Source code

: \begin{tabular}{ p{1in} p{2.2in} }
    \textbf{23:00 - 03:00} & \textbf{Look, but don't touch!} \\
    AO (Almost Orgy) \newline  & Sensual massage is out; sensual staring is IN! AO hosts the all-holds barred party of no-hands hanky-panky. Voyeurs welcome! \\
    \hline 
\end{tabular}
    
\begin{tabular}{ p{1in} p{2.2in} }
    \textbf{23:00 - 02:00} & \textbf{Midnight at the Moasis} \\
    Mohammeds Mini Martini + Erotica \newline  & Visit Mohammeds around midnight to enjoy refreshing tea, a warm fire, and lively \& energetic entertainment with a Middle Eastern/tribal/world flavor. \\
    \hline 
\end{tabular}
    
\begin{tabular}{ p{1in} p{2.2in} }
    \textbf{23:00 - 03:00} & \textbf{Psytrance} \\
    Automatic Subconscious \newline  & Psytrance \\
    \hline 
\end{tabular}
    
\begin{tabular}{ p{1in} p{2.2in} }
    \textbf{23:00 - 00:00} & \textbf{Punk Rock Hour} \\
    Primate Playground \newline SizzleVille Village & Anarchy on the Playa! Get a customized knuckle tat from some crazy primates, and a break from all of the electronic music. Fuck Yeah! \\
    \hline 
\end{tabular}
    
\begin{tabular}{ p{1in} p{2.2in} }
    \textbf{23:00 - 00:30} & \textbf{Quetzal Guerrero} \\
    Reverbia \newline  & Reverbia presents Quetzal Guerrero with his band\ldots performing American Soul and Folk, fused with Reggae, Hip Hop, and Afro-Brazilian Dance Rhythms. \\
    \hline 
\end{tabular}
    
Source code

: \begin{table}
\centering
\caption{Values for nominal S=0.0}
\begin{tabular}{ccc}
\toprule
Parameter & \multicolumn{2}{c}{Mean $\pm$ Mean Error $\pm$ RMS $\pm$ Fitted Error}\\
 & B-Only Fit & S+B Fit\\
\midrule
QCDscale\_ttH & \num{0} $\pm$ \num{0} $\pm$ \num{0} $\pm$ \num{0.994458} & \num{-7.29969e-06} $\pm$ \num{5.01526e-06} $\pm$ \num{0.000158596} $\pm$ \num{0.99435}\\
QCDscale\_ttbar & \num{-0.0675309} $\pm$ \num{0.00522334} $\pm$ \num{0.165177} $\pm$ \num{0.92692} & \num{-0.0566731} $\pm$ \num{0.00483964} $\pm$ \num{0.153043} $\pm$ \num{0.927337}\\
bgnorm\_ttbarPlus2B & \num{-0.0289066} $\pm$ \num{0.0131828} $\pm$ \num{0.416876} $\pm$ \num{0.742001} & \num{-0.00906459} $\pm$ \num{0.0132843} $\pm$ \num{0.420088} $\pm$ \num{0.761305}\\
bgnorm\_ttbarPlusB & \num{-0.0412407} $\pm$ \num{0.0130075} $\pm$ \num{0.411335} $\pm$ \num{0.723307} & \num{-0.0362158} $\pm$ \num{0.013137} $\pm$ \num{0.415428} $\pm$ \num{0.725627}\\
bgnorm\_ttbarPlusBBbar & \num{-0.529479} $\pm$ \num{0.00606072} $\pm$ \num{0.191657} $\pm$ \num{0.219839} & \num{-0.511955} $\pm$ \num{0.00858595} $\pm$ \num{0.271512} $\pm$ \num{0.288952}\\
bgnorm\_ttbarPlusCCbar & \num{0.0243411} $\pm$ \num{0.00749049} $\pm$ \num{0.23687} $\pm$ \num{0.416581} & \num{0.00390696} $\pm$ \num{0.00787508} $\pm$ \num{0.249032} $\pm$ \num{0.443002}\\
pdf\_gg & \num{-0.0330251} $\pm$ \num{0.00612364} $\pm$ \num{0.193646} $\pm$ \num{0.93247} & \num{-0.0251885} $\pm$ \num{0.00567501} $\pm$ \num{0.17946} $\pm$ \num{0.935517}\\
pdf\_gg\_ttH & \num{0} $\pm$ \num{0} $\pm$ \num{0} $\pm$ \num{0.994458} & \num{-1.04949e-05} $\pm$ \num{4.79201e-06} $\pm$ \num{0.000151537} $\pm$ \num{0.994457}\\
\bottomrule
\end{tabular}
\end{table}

───

• _EXERCISE PROMPT_:
Start to finish, copy the records above with no differences.

• _EXERCISE RESULT_:
Source code

: \begin{tabular}{ p{1in} p{2.2in} }
    \textbf{23:00 - 03:00} & \textbf{Look, but don't touch!} \\
    AO (Almost Orgy) \newline  & Sensual massage is out; sensual staring is IN! AO hosts the all-holds barred party of no-hands hanky-panky. Voyeurs welcome! \\
    \hline 
\end{tabular}
    
\begin{tabular}{ p{1in} p{2.2in} }
    \textbf{23:00 - 02:00} & \textbf{Midnight at the Moasis} \\
    Mohammeds Mini Martini + Erotica \newline  & Visit Mohammeds around midnight to enjoy refreshing tea, a warm fire, and lively \& energetic entertainment with a Middle Eastern/tribal/world flavor. \\
    \hline 
\end{tabular}
    
\begin{tabular}{ p{1in} p{2.2in} }
    \textbf{23:00 - 03:00} & \textbf{Psytrance} \\
    Automatic Subconscious \newline  & Psytrance \\
    \hline 
\end{tabular}
    
\begin{tabular}{ p{1in} p{2.2in} }
    \textbf{23:00 - 00:00} & \textbf{Punk Rock Hour} \\
    Primate Playground \newline SizzleVille Village & Anarchy on the Playa! Get a customized knuckle tat from some crazy primates, and a break from all of the electronic music. Fuck Yeah! \\
    \hline 
\end{tabular}
    
\begin{tabular}{ p{1in} p{2.2in} }
    \textbf{23:00 - 00:30} & \textbf{Quetzal Guerrero} \\
    Reverbia \newline  & Reverbia presents Quetzal Guerrero with his band\ldots performing American Soul and Folk, fused with Reggae, Hip Hop, and Afro-Brazilian Dance Rhythms. \\
    \hline 
\end{tabular}
    
Source code

: \begin{table}
\centering
\caption{Values for nominal S=0.0}
\begin{tabular}{ccc}
\toprule
Parameter & \multicolumn{2}{c}{Mean $\pm$ Mean Error $\pm$ RMS $\pm$ Fitted Error}\\
 & B-Only Fit & S+B Fit\\
\midrule
QCDscale\_ttH & \num{0} $\pm$ \num{0} $\pm$ \num{0} $\pm$ \num{0.994458} & \num{-7.29969e-06} $\pm$ \num{5.01526e-06} $\pm$ \num{0.000158596} $\pm$ \num{0.99435}\\
QCDscale\_ttbar & \num{-0.0675309} $\pm$ \num{0.00522334} $\pm$ \num{0.165177} $\pm$ \num{0.92692} & \num{-0.0566731} $\pm$ \num{0.00483964} $\pm$ \num{0.153043} $\pm$ \num{0.927337}\\
bgnorm\_ttbarPlus2B & \num{-0.0289066} $\pm$ \num{0.0131828} $\pm$ \num{0.416876} $\pm$ \num{0.742001} & \num{-0.00906459} $\pm$ \num{0.0132843} $\pm$ \num{0.420088} $\pm$ \num{0.761305}\\
bgnorm\_ttbarPlusB & \num{-0.0412407} $\pm$ \num{0.0130075} $\pm$ \num{0.411335} $\pm$ \num{0.723307} & \num{-0.0362158} $\pm$ \num{0.013137} $\pm$ \num{0.415428} $\pm$ \num{0.725627}\\
bgnorm\_ttbarPlusBBbar & \num{-0.529479} $\pm$ \num{0.00606072} $\pm$ \num{0.191657} $\pm$ \num{0.219839} & \num{-0.511955} $\pm$ \num{0.00858595} $\pm$ \num{0.271512} $\pm$ \num{0.288952}\\
bgnorm\_ttbarPlusCCbar & \num{0.0243411} $\pm$ \num{0.00749049} $\pm$ \num{0.23687} $\pm$ \num{0.416581} & \num{0.00390696} $\pm$ \num{0.00787508} $\pm$ \num{0.249032} $\pm$ \num{0.443002}\\
pdf\_gg & \num{-0.0330251} $\pm$ \num{0.00612364} $\pm$ \num{0.193646} $\pm$ \num{0.93247} & \num{-0.0251885} $\pm$ \num{0.00567501} $\pm$ \num{0.17946} $\pm$ \num{0.935517}\\
pdf\_gg\_ttH & \num{0} $\pm$ \num{0} $\pm$ \num{0} $\pm$ \num{0.994458} & \num{-1.04949e-05} $\pm$ \num{4.79201e-06} $\pm$ \num{0.000151537} $\pm$ \num{0.994457}\\
\bottomrule
\end{tabular}
\end{table}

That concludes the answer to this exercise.